The hair and make-up women went to town on my face, and by town I mean Slutsville. Whilst doing me, I overheard them bitching about Carolyn’s demands for a dressing room of her own, some boy-bander’s request for no-carb toast and Tony Tompkinson’s latest bust-up with his agent.
Apparently, he was shagging her.
Apparently, Tony is shagging everyone.
Well, when you’ve got that much hot dog it’s silly to put it in just the one roll.

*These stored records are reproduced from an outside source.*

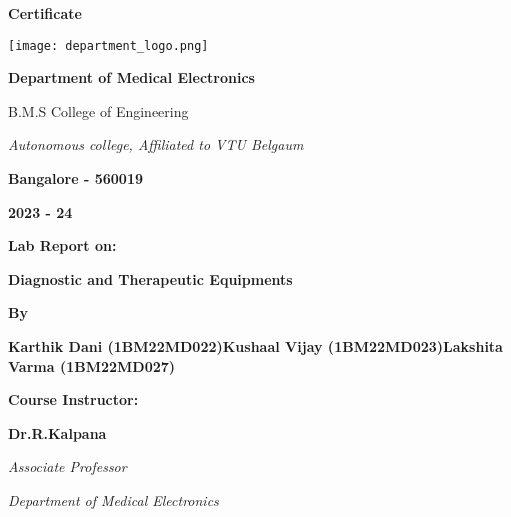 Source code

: \documentclass[a4paper, 12pt]{article}
\begin{document}
\begin{center}
    \LARGE \textbf{Certificate}
\end{center}

\vspace{0.5cm}

\begin{center}
    \texttt{[image: department\_logo.png]} %
\end{center}


\begin{center}
    \LARGE \textbf{Department of Medical Electronics}
\end{center}


\begin{center}
    \large B.M.S College of Engineering
\end{center}

\begin{center}
    \textit{Autonomous college, Affiliated to VTU Belgaum}
\end{center}

\begin{center}
    \textbf{Bangalore - 560019}
\end{center}

\begin{center}
    \textbf{2023 - 24}
\end{center}

\vspace{0.7cm}

\begin{center}
    \textbf{Lab Report on:}
\end{center}

\begin{center}
    \large \textbf{Diagnostic and Therapeutic Equipments}
\end{center}

\vspace{0.7cm}

\begin{center}
    \textbf{By}
\end{center}

\begin{center}
    \textbf{Karthik Dani (1BM22MD022)\n Kushaal Vijay (1BM22MD023)\n Lakshita Varma (1BM22MD027)}
\end{center}

\vspace{0.1cm}

\begin{center}
    \large \textbf{Course Instructor:}
\end{center}

\begin{center}
    \textbf{Dr.R.Kalpana}
\end{center}

\begin{center}
    \textit{Associate Professor}
\end{center}

\begin{center}
     \textit{Department of Medical Electronics}
\end{center}
\end{document}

The woman in the make-up chair to my right was an actress in some crime thing. To my left was a bloke whose pug had just got through to the semi-finals of Pets Who Can Sing and Dance. I didn’t feel like conversating with either to be honest but I tried my best. Well, my head was nodding and my mouth was all ‘How interesting’ but really I was thinking about bleeding Julia out over the bathtub at Mum and Dad’s.
Then Tony and Carolyn swept in for a pre-show ‘touch up’ before they went live. It looked to me like they’d been touched up quite a bit already.
‘Tony, Carolyn, this is Rhiannon Lewis, today’s Woman of the Century shortlister.’ Jemimah had reappeared behind me, sans iPad, avec protein ball.
‘Well, no need to introduce you, Rhiannon, your reputation goes before you,’ Tony chuckled. ‘How you doing?’ Cue unauthorised body contact #1 – shoulder rub.
‘Yeah, I’m fine, thanks.’
‘It’s so lovely to meet you, Rhiannon,’ said Carolyn, smiling like a grand piano. Her face was caked in foundation but there were bumps all over it. ‘What do you prefer to be called?’
‘Rhiannon’s fine,’ I said. Rhiannon was what I always wanted to be called but most people insisted on saying Rhee to save time. Linus once called me Rheetard and I nearly yanked his head back and spat in his mouth.